Do The Right Thing – Lawyers Permitting

It is unusual to feel sympathy for a big oil company, especially one responsible for a major environmental disaster.

However, it is in everyone’s interest to resist any attempt by politicians to turn business into a scapegoat for their own failures. This is the subtext of a lot of the criticism, coming from politicians of both major parties in the United States, of BP’s failure to clean up a major oil spill off the Gulf Coast.

After all, it was the Obama Administration which recently approved an expansion of coastal drilling – a policy long advocated by most of the Administration’s Republican opponents – which was bound to make an environmental catastrophe statistically more likely.

Unlike the politicians, BP accepted responsibility for the disaster – and for clearing it up – almost immediately. BP’s efforts to date appear to have been sincere and honourable, albeit less than completely successful. They have spent a great deal of money trying various methods to deal with the situation.
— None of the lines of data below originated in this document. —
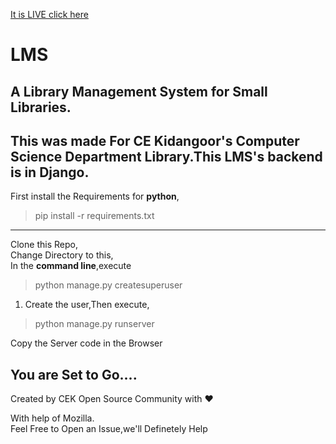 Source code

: [It is LIVE click here](https://athulca.pythonanywhere.com)
# LMS
## A Library Management System for Small Libraries.
This was made For CE Kidangoor's Computer Science Department Library.This LMS's backend is in Django.
-------------
First install the Requirements for **python**,

>pip install -r requirements.txt
----------  
Clone this Repo,  
Change Directory to this,  
In the **command line**,execute  
>python manage.py createsuperuser  

1. Create the user,Then execute,  

>python manage.py runserver   

Copy the Server code in the Browser
## You are Set to Go....

Created by CEK Open Source Community with :heart:   


With help of Mozilla.    
Feel Free to Open an Issue,we'll Definetely Help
Certainly there are no serious suggestions coming from their political critics of alternative methods that would work better.

This is why, for all the hot air about the Federal government taking control of the clean up, the better informed people in the government have been happy to leave it to BP. They know they could do nothing that BP are not doing already. It would simply become their problem, not BP’s, and they would lose the option of having BP to blame for any subsequent failures.

Moreover, if the Feds did take over, when success finally comes – as it will, eventually, irrespective of who is “in charge” – they would get little credit for it, because voters would then ask why they did not take charge from Day One.

So BP are left holding the baby, and getting criticised for it by the very people who are partly responsible for that unwanted child but do not want to get involved.

The lesson here for entrepreneurs is a depressing one. Most of us are entrepreneurs because we like the idea of taking responsibility. Yet it seems the most practical thing to do is to avoid it if and when a crisis occurs. Get the lawyers in. Admit nothing. If government starts to complain, let them take over, so you can sue them later rather than have them sue you.

This is hardly honourable, but such is the business environment is which we now live. We wish it were otherwise.